*Information provided*

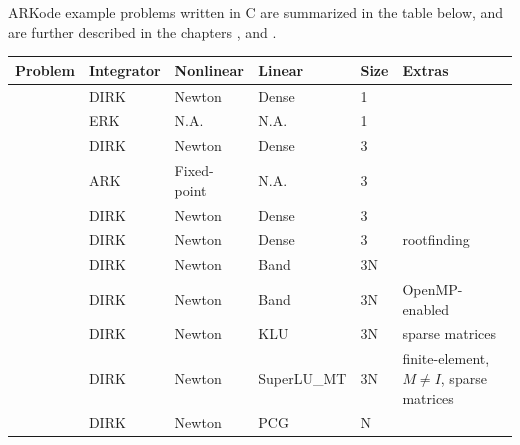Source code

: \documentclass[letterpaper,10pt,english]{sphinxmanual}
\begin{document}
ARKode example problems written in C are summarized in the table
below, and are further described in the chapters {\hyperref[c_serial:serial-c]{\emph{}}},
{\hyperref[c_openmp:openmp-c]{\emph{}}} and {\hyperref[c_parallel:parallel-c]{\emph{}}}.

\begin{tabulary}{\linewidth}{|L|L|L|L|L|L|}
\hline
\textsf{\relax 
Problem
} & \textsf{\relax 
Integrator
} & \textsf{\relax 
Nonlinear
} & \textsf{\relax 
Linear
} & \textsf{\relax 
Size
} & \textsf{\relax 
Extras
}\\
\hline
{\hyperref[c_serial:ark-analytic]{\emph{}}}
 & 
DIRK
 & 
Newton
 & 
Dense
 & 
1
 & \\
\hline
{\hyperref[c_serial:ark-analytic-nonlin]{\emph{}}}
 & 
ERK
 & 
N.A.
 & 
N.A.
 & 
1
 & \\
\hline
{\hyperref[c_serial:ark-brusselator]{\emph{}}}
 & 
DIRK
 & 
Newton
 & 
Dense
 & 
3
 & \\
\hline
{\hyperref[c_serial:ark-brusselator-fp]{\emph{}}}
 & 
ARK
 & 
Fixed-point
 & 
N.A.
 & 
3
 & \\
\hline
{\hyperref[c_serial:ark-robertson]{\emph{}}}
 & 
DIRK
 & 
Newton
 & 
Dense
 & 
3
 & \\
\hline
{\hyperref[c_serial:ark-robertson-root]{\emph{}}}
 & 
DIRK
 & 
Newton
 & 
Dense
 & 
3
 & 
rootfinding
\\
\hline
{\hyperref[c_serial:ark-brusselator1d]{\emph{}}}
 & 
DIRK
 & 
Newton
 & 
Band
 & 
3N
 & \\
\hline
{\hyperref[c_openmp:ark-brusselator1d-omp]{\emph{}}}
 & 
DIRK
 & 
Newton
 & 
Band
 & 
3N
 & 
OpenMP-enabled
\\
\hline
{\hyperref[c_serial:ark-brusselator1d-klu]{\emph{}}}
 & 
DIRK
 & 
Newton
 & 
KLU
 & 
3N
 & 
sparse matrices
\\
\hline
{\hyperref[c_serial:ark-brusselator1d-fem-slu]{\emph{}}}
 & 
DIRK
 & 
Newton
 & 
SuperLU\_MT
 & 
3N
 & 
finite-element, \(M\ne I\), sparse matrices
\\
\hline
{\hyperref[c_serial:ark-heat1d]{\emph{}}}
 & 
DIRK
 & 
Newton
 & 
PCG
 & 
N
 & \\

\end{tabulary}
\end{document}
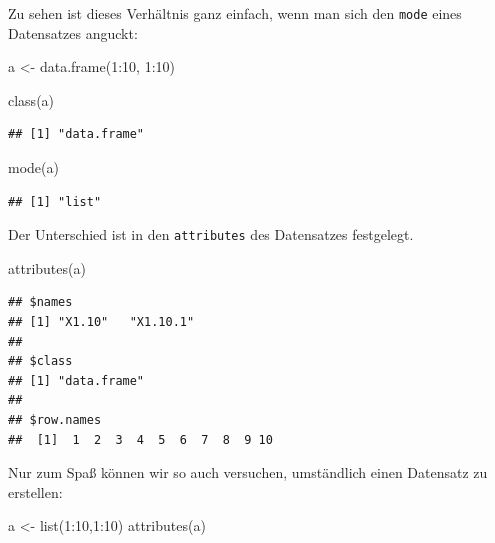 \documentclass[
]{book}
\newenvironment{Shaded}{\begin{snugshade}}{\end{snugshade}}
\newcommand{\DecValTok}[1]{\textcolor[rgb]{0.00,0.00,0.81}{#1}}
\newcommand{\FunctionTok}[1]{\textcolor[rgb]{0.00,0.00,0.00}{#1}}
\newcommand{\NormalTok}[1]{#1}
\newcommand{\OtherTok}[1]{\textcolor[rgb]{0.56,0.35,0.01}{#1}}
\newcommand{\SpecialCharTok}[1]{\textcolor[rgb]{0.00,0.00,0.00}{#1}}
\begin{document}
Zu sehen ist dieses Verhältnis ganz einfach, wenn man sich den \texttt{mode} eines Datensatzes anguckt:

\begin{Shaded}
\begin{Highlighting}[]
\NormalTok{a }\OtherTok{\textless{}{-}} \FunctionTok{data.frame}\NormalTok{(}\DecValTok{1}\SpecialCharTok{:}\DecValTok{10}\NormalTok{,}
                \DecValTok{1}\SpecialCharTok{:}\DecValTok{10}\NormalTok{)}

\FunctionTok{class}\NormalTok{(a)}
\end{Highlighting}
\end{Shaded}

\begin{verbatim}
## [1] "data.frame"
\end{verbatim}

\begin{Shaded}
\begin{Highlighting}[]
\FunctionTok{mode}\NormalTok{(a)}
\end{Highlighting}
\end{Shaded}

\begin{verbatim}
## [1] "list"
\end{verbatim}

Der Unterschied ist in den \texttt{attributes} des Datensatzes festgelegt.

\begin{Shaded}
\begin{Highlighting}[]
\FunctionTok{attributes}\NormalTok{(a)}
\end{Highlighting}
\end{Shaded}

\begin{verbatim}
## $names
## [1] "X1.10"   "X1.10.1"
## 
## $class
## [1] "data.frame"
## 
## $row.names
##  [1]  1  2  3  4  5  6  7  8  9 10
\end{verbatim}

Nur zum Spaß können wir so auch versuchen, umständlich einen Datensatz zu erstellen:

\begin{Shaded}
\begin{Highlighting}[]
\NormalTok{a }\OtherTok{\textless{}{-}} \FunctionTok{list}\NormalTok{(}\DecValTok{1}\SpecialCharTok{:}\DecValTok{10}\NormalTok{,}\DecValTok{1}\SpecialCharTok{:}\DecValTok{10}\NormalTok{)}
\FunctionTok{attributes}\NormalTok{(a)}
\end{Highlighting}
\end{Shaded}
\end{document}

*What the task asks*
Apart from the pictures, every line of the material above is to be returned word for word.

*Written reply*
Source code

: \documentclass[letterpaper,10pt,english]{sphinxmanual}
\begin{document}
ARKode example problems written in C are summarized in the table
below, and are further described in the chapters {\hyperref[c_serial:serial-c]{\emph{}}},
{\hyperref[c_openmp:openmp-c]{\emph{}}} and {\hyperref[c_parallel:parallel-c]{\emph{}}}.

\begin{tabulary}{\linewidth}{|L|L|L|L|L|L|}
\hline
\textsf{\relax 
Problem
} & \textsf{\relax 
Integrator
} & \textsf{\relax 
Nonlinear
} & \textsf{\relax 
Linear
} & \textsf{\relax 
Size
} & \textsf{\relax 
Extras
}\\
\hline
{\hyperref[c_serial:ark-analytic]{\emph{}}}
 & 
DIRK
 & 
Newton
 & 
Dense
 & 
1
 & \\
\hline
{\hyperref[c_serial:ark-analytic-nonlin]{\emph{}}}
 & 
ERK
 & 
N.A.
 & 
N.A.
 & 
1
 & \\
\hline
{\hyperref[c_serial:ark-brusselator]{\emph{}}}
 & 
DIRK
 & 
Newton
 & 
Dense
 & 
3
 & \\
\hline
{\hyperref[c_serial:ark-brusselator-fp]{\emph{}}}
 & 
ARK
 & 
Fixed-point
 & 
N.A.
 & 
3
 & \\
\hline
{\hyperref[c_serial:ark-robertson]{\emph{}}}
 & 
DIRK
 & 
Newton
 & 
Dense
 & 
3
 & \\
\hline
{\hyperref[c_serial:ark-robertson-root]{\emph{}}}
 & 
DIRK
 & 
Newton
 & 
Dense
 & 
3
 & 
rootfinding
\\
\hline
{\hyperref[c_serial:ark-brusselator1d]{\emph{}}}
 & 
DIRK
 & 
Newton
 & 
Band
 & 
3N
 & \\
\hline
{\hyperref[c_openmp:ark-brusselator1d-omp]{\emph{}}}
 & 
DIRK
 & 
Newton
 & 
Band
 & 
3N
 & 
OpenMP-enabled
\\
\hline
{\hyperref[c_serial:ark-brusselator1d-klu]{\emph{}}}
 & 
DIRK
 & 
Newton
 & 
KLU
 & 
3N
 & 
sparse matrices
\\
\hline
{\hyperref[c_serial:ark-brusselator1d-fem-slu]{\emph{}}}
 & 
DIRK
 & 
Newton
 & 
SuperLU\_MT
 & 
3N
 & 
finite-element, \(M\ne I\), sparse matrices
\\
\hline
{\hyperref[c_serial:ark-heat1d]{\emph{}}}
 & 
DIRK
 & 
Newton
 & 
PCG
 & 
N
 & \\

\end{tabulary}
\end{document}
 \documentclass[
]{book}
\newenvironment{Shaded}{\begin{snugshade}}{\end{snugshade}}
\newcommand{\DecValTok}[1]{\textcolor[rgb]{0.00,0.00,0.81}{#1}}
\newcommand{\FunctionTok}[1]{\textcolor[rgb]{0.00,0.00,0.00}{#1}}
\newcommand{\NormalTok}[1]{#1}
\newcommand{\OtherTok}[1]{\textcolor[rgb]{0.56,0.35,0.01}{#1}}
\newcommand{\SpecialCharTok}[1]{\textcolor[rgb]{0.00,0.00,0.00}{#1}}
\begin{document}
Zu sehen ist dieses Verhältnis ganz einfach, wenn man sich den \texttt{mode} eines Datensatzes anguckt:

\begin{Shaded}
\begin{Highlighting}[]
\NormalTok{a }\OtherTok{\textless{}{-}} \FunctionTok{data.frame}\NormalTok{(}\DecValTok{1}\SpecialCharTok{:}\DecValTok{10}\NormalTok{,}
                \DecValTok{1}\SpecialCharTok{:}\DecValTok{10}\NormalTok{)}

\FunctionTok{class}\NormalTok{(a)}
\end{Highlighting}
\end{Shaded}

\begin{verbatim}
## [1] "data.frame"
\end{verbatim}

\begin{Shaded}
\begin{Highlighting}[]
\FunctionTok{mode}\NormalTok{(a)}
\end{Highlighting}
\end{Shaded}

\begin{verbatim}
## [1] "list"
\end{verbatim}

Der Unterschied ist in den \texttt{attributes} des Datensatzes festgelegt.

\begin{Shaded}
\begin{Highlighting}[]
\FunctionTok{attributes}\NormalTok{(a)}
\end{Highlighting}
\end{Shaded}

\begin{verbatim}
## $names
## [1] "X1.10"   "X1.10.1"
## 
## $class
## [1] "data.frame"
## 
## $row.names
##  [1]  1  2  3  4  5  6  7  8  9 10
\end{verbatim}

Nur zum Spaß können wir so auch versuchen, umständlich einen Datensatz zu erstellen:

\begin{Shaded}
\begin{Highlighting}[]
\NormalTok{a }\OtherTok{\textless{}{-}} \FunctionTok{list}\NormalTok{(}\DecValTok{1}\SpecialCharTok{:}\DecValTok{10}\NormalTok{,}\DecValTok{1}\SpecialCharTok{:}\DecValTok{10}\NormalTok{)}
\FunctionTok{attributes}\NormalTok{(a)}
\end{Highlighting}
\end{Shaded}
\end{document}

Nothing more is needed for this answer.